§ **ASSIGNED TASK**
Write out all records as given; omit images.

+++

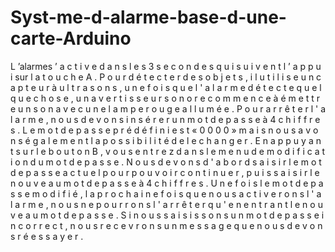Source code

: # Syst-me-d-alarme-base-d-une-carte-Arduino
L ’alarmes ’ a c t i v e   d a n s   l e s 3   s e c o n d e s    q u i   s u i v e n t
l ’ a p p u i  sur l a t o u c h e  A . P o u r d é t e c t e r d e s o b j e t s , i l
u t i l i s e u n c a p t e u r à u l t r a s o n s , u n e f o i s q u e
l ' a l a r m e d é t e c t e q u e l q u e c h o s e , u n a v e r t i s s e u r
s o n o r e c o m m e n c e à é m e t t r e u n s o n a v e c u n e l a m p e
r o u g e a l l u m é e . P o u r a r r ê t e r l ' a l a r m e , n o u s d e v o n s
i n s é r e r u n m o t d e p a s s e à 4 c h i f f r e s . L e m o t d e
p a s s e p r é d é f i n i e s t « 0 0 0 0 » m a i s n o u s a v o n s
é g a l e m e n t l a p o s s i b i l i t é d e l e c h a n g e r . E n a p p u y a n t
s u r l e b o u t o n B , v o u s e n t r e z d a n s l e m e n u d e
m o d i f i c a t i o n d u m o t d e p a s s e . N o u s d e v o n s d ' a b o r d
s a i s i r l e m o t d e p a s s e a c t u e l p o u r p o u v o i r
c o n t i n u e r , p u i s s a i s i r l e n o u v e a u m o t d e p a s s e à 4
c h i f f r e s . U n e f o i s l e m o t d e p a s s e m o d i f i é , l a
p r o c h a i n e f o i s q u e n o u s a c t i v e r o n s l ' a l a r m e , n o u s
n e p o u r r o n s l ' a r r ê t e r q u ' e n e n t r a n t l e n o u v e a u m o t
d e p a s s e . S i n o u s s a i s i s s o n s u n m o t d e p a s s e
i n c o r r e c t , n o u s r e c e v r o n s u n m e s s a g e q u e n o u s
d e v o n s r é e s s a y e r .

+++

§ **WRITTEN RESPONSE**
Source code

: # Syst-me-d-alarme-base-d-une-carte-Arduino
L ’alarmes ’ a c t i v e   d a n s   l e s 3   s e c o n d e s    q u i   s u i v e n t
l ’ a p p u i  sur l a t o u c h e  A . P o u r d é t e c t e r d e s o b j e t s , i l
u t i l i s e u n c a p t e u r à u l t r a s o n s , u n e f o i s q u e
l ' a l a r m e d é t e c t e q u e l q u e c h o s e , u n a v e r t i s s e u r
s o n o r e c o m m e n c e à é m e t t r e u n s o n a v e c u n e l a m p e
r o u g e a l l u m é e . P o u r a r r ê t e r l ' a l a r m e , n o u s d e v o n s
i n s é r e r u n m o t d e p a s s e à 4 c h i f f r e s . L e m o t d e
p a s s e p r é d é f i n i e s t « 0 0 0 0 » m a i s n o u s a v o n s
é g a l e m e n t l a p o s s i b i l i t é d e l e c h a n g e r . E n a p p u y a n t
s u r l e b o u t o n B , v o u s e n t r e z d a n s l e m e n u d e
m o d i f i c a t i o n d u m o t d e p a s s e . N o u s d e v o n s d ' a b o r d
s a i s i r l e m o t d e p a s s e a c t u e l p o u r p o u v o i r
c o n t i n u e r , p u i s s a i s i r l e n o u v e a u m o t d e p a s s e à 4
c h i f f r e s . U n e f o i s l e m o t d e p a s s e m o d i f i é , l a
p r o c h a i n e f o i s q u e n o u s a c t i v e r o n s l ' a l a r m e , n o u s
n e p o u r r o n s l ' a r r ê t e r q u ' e n e n t r a n t l e n o u v e a u m o t
d e p a s s e . S i n o u s s a i s i s s o n s u n m o t d e p a s s e
i n c o r r e c t , n o u s r e c e v r o n s u n m e s s a g e q u e n o u s
d e v o n s r é e s s a y e r .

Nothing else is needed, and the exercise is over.